Stored data:
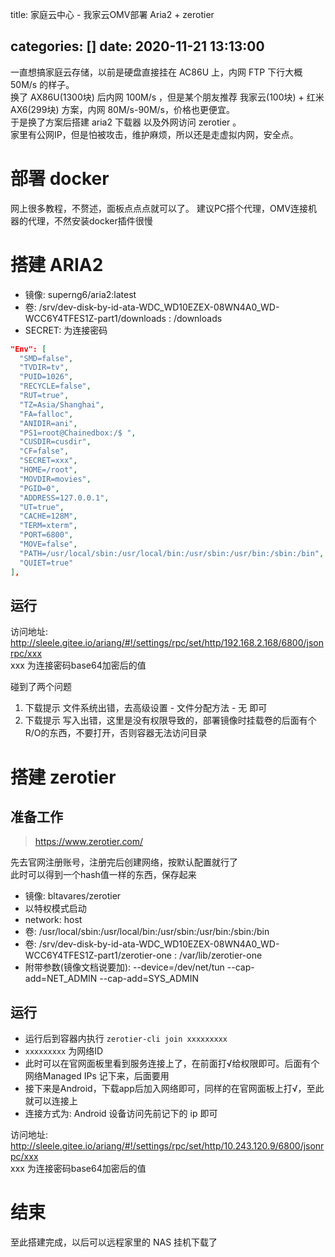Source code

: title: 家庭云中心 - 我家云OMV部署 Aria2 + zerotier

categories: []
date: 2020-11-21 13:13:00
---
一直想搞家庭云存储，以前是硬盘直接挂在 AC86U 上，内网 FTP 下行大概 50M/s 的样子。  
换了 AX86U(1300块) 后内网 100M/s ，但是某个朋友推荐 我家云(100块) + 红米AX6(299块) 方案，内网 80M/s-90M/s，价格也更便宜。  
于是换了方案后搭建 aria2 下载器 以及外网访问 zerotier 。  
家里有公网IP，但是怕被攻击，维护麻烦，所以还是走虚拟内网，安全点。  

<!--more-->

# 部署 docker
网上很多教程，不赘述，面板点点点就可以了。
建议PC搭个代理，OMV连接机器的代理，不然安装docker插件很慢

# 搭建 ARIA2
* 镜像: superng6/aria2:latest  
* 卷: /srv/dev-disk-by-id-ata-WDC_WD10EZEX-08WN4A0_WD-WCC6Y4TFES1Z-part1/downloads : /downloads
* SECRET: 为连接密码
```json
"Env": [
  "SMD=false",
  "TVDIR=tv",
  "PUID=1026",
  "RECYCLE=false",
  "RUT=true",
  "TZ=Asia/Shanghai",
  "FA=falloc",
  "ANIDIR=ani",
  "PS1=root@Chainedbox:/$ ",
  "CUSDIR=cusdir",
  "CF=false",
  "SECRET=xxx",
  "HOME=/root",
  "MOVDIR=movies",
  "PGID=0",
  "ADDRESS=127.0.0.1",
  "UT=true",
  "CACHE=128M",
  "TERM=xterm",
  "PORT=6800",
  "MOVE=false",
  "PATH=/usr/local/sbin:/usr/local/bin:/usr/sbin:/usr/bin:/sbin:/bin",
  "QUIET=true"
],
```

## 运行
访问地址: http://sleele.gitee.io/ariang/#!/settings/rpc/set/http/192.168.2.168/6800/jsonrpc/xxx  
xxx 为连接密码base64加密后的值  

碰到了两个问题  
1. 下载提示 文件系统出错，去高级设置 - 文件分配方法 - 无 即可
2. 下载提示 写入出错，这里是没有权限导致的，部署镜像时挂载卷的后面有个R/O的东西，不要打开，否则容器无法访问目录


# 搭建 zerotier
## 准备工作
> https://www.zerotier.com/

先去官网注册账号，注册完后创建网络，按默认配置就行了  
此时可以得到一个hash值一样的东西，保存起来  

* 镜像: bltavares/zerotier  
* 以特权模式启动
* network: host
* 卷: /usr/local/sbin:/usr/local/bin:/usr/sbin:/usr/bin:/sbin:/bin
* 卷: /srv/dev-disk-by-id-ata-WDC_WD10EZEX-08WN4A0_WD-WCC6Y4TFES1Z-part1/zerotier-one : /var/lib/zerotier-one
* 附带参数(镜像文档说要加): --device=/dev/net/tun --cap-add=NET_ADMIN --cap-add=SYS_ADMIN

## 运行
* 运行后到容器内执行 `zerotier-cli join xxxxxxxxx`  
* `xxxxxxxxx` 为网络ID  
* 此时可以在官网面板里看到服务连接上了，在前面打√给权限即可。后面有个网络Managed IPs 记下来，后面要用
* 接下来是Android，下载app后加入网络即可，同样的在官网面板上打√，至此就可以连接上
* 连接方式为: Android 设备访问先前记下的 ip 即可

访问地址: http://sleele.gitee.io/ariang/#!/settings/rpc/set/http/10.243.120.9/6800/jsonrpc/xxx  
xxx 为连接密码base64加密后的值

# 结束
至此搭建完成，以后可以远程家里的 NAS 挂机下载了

→ ASSIGNMENT: From the entries above, copy every line containing the word "gitee".

→ SOLUTION TO THE PROBLEM:
访问地址: http://sleele.gitee.io/ariang/#!/settings/rpc/set/http/192.168.2.168/6800/jsonrpc/xxx  
访问地址: http://sleele.gitee.io/ariang/#!/settings/rpc/set/http/10.243.120.9/6800/jsonrpc/xxx  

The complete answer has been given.